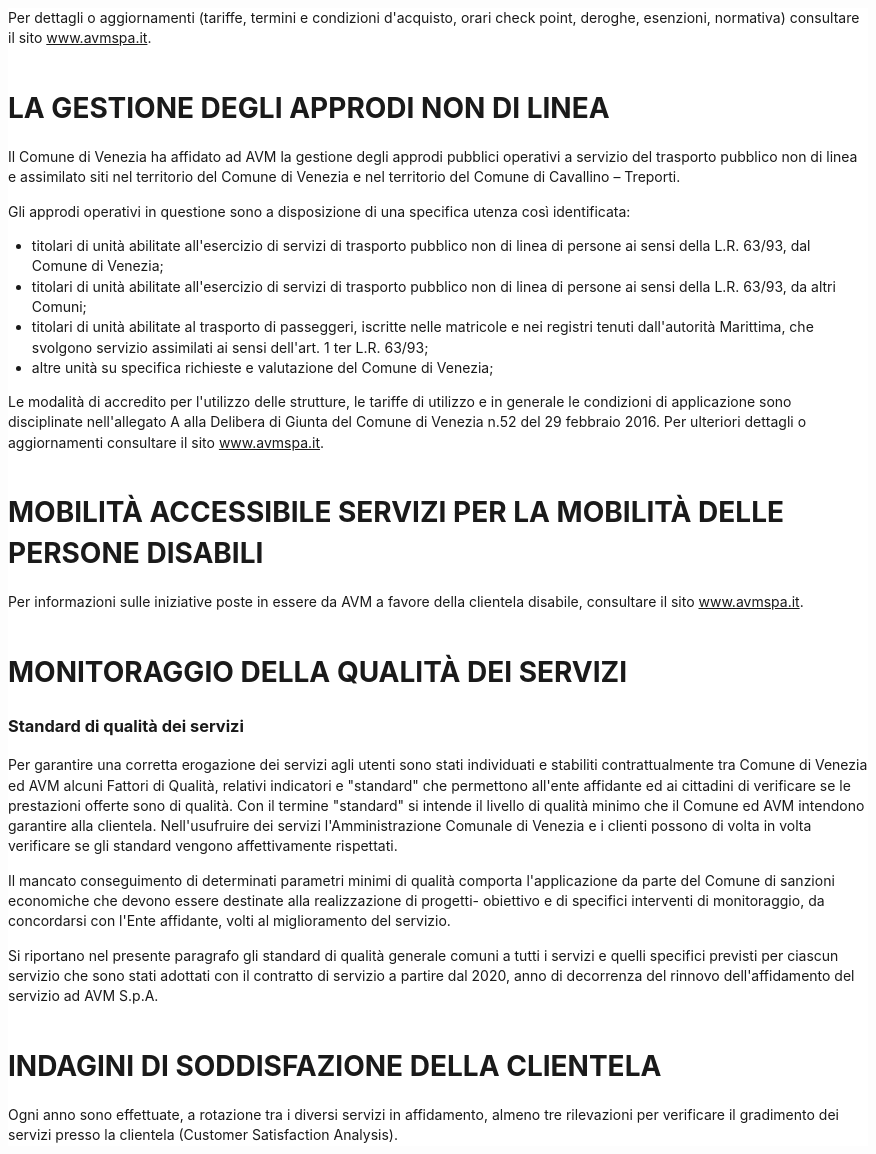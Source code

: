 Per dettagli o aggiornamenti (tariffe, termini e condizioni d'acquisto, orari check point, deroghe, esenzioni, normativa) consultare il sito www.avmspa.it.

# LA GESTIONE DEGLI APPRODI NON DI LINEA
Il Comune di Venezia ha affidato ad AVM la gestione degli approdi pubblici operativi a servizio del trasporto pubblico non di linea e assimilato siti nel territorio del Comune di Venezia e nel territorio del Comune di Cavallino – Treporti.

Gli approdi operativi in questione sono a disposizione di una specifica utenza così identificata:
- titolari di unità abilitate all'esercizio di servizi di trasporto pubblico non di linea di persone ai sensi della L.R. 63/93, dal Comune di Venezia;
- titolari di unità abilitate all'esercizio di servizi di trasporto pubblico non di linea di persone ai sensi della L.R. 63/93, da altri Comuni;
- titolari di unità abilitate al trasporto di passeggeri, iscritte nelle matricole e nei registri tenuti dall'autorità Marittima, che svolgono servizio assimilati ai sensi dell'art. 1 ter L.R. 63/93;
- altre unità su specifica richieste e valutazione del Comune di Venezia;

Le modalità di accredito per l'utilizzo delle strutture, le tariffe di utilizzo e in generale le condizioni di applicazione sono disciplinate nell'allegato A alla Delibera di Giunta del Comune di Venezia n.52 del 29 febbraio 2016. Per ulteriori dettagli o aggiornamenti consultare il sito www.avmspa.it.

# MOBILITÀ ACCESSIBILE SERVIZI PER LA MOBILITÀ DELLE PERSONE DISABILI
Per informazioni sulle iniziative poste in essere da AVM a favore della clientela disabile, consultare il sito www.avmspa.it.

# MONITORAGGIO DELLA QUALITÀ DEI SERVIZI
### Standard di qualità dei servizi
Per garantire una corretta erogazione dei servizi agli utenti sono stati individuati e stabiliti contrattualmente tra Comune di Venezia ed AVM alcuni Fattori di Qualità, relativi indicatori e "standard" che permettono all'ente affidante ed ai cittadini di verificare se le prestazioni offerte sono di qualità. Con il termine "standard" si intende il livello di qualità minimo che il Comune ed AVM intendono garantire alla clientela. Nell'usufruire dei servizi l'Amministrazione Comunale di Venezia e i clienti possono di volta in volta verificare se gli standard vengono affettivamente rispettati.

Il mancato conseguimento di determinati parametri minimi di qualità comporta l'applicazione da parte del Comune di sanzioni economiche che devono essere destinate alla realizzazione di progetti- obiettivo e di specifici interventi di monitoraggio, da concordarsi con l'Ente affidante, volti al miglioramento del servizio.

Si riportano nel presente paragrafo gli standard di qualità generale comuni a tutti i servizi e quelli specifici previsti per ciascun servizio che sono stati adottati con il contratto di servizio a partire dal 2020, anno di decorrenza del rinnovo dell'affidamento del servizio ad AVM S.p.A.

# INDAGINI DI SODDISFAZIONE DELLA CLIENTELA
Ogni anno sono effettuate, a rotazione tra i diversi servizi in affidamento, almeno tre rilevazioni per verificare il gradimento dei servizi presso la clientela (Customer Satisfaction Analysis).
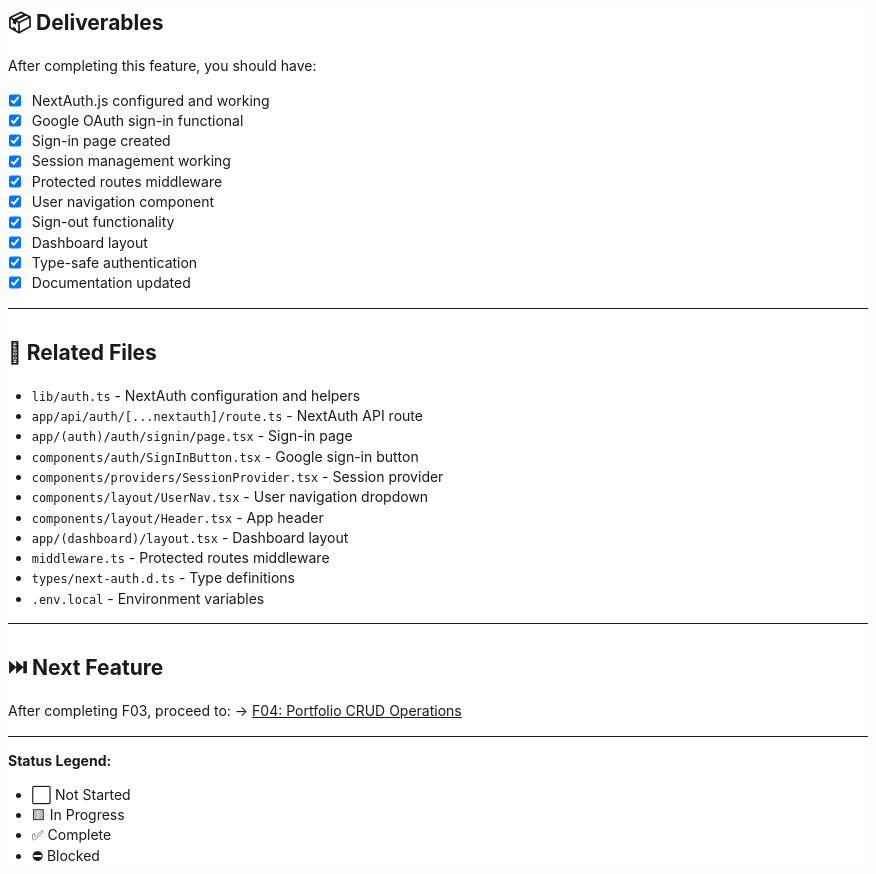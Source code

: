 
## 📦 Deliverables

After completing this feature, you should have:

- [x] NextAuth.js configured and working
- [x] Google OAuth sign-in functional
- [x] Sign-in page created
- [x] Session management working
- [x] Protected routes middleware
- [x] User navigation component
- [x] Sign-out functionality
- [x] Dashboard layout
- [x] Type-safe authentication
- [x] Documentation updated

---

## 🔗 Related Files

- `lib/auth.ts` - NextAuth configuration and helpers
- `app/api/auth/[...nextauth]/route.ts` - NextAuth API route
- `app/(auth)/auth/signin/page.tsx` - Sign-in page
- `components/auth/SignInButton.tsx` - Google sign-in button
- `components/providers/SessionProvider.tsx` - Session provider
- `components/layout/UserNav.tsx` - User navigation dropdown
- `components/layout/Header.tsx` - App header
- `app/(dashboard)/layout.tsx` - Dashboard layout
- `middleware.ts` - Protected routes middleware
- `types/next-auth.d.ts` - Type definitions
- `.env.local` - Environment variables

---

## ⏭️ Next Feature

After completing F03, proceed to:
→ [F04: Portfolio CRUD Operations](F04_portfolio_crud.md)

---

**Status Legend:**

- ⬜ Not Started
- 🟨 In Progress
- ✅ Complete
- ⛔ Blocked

☆ ☆ ☆ ☆ ☆ ☆ ☆

**Brief**. Repeat the full set of records exactly, and output no pictures.

**Solution to the exercise**.
Source code

: Per dettagli o aggiornamenti (tariffe, termini e condizioni d'acquisto, orari check point, deroghe, esenzioni, normativa) consultare il sito www.avmspa.it.

# LA GESTIONE DEGLI APPRODI NON DI LINEA
Il Comune di Venezia ha affidato ad AVM la gestione degli approdi pubblici operativi a servizio del trasporto pubblico non di linea e assimilato siti nel territorio del Comune di Venezia e nel territorio del Comune di Cavallino – Treporti.

Gli approdi operativi in questione sono a disposizione di una specifica utenza così identificata:
- titolari di unità abilitate all'esercizio di servizi di trasporto pubblico non di linea di persone ai sensi della L.R. 63/93, dal Comune di Venezia;
- titolari di unità abilitate all'esercizio di servizi di trasporto pubblico non di linea di persone ai sensi della L.R. 63/93, da altri Comuni;
- titolari di unità abilitate al trasporto di passeggeri, iscritte nelle matricole e nei registri tenuti dall'autorità Marittima, che svolgono servizio assimilati ai sensi dell'art. 1 ter L.R. 63/93;
- altre unità su specifica richieste e valutazione del Comune di Venezia;

Le modalità di accredito per l'utilizzo delle strutture, le tariffe di utilizzo e in generale le condizioni di applicazione sono disciplinate nell'allegato A alla Delibera di Giunta del Comune di Venezia n.52 del 29 febbraio 2016. Per ulteriori dettagli o aggiornamenti consultare il sito www.avmspa.it.

# MOBILITÀ ACCESSIBILE SERVIZI PER LA MOBILITÀ DELLE PERSONE DISABILI
Per informazioni sulle iniziative poste in essere da AVM a favore della clientela disabile, consultare il sito www.avmspa.it.

# MONITORAGGIO DELLA QUALITÀ DEI SERVIZI
### Standard di qualità dei servizi
Per garantire una corretta erogazione dei servizi agli utenti sono stati individuati e stabiliti contrattualmente tra Comune di Venezia ed AVM alcuni Fattori di Qualità, relativi indicatori e "standard" che permettono all'ente affidante ed ai cittadini di verificare se le prestazioni offerte sono di qualità. Con il termine "standard" si intende il livello di qualità minimo che il Comune ed AVM intendono garantire alla clientela. Nell'usufruire dei servizi l'Amministrazione Comunale di Venezia e i clienti possono di volta in volta verificare se gli standard vengono affettivamente rispettati.

Il mancato conseguimento di determinati parametri minimi di qualità comporta l'applicazione da parte del Comune di sanzioni economiche che devono essere destinate alla realizzazione di progetti- obiettivo e di specifici interventi di monitoraggio, da concordarsi con l'Ente affidante, volti al miglioramento del servizio.

Si riportano nel presente paragrafo gli standard di qualità generale comuni a tutti i servizi e quelli specifici previsti per ciascun servizio che sono stati adottati con il contratto di servizio a partire dal 2020, anno di decorrenza del rinnovo dell'affidamento del servizio ad AVM S.p.A.

# INDAGINI DI SODDISFAZIONE DELLA CLIENTELA
Ogni anno sono effettuate, a rotazione tra i diversi servizi in affidamento, almeno tre rilevazioni per verificare il gradimento dei servizi presso la clientela (Customer Satisfaction Analysis).
Source code

: 
## 📦 Deliverables

After completing this feature, you should have:

- [x] NextAuth.js configured and working
- [x] Google OAuth sign-in functional
- [x] Sign-in page created
- [x] Session management working
- [x] Protected routes middleware
- [x] User navigation component
- [x] Sign-out functionality
- [x] Dashboard layout
- [x] Type-safe authentication
- [x] Documentation updated

---

## 🔗 Related Files

- `lib/auth.ts` - NextAuth configuration and helpers
- `app/api/auth/[...nextauth]/route.ts` - NextAuth API route
- `app/(auth)/auth/signin/page.tsx` - Sign-in page
- `components/auth/SignInButton.tsx` - Google sign-in button
- `components/providers/SessionProvider.tsx` - Session provider
- `components/layout/UserNav.tsx` - User navigation dropdown
- `components/layout/Header.tsx` - App header
- `app/(dashboard)/layout.tsx` - Dashboard layout
- `middleware.ts` - Protected routes middleware
- `types/next-auth.d.ts` - Type definitions
- `.env.local` - Environment variables

---

## ⏭️ Next Feature

After completing F03, proceed to:
→ [F04: Portfolio CRUD Operations](F04_portfolio_crud.md)

---

**Status Legend:**

- ⬜ Not Started
- 🟨 In Progress
- ✅ Complete
- ⛔ Blocked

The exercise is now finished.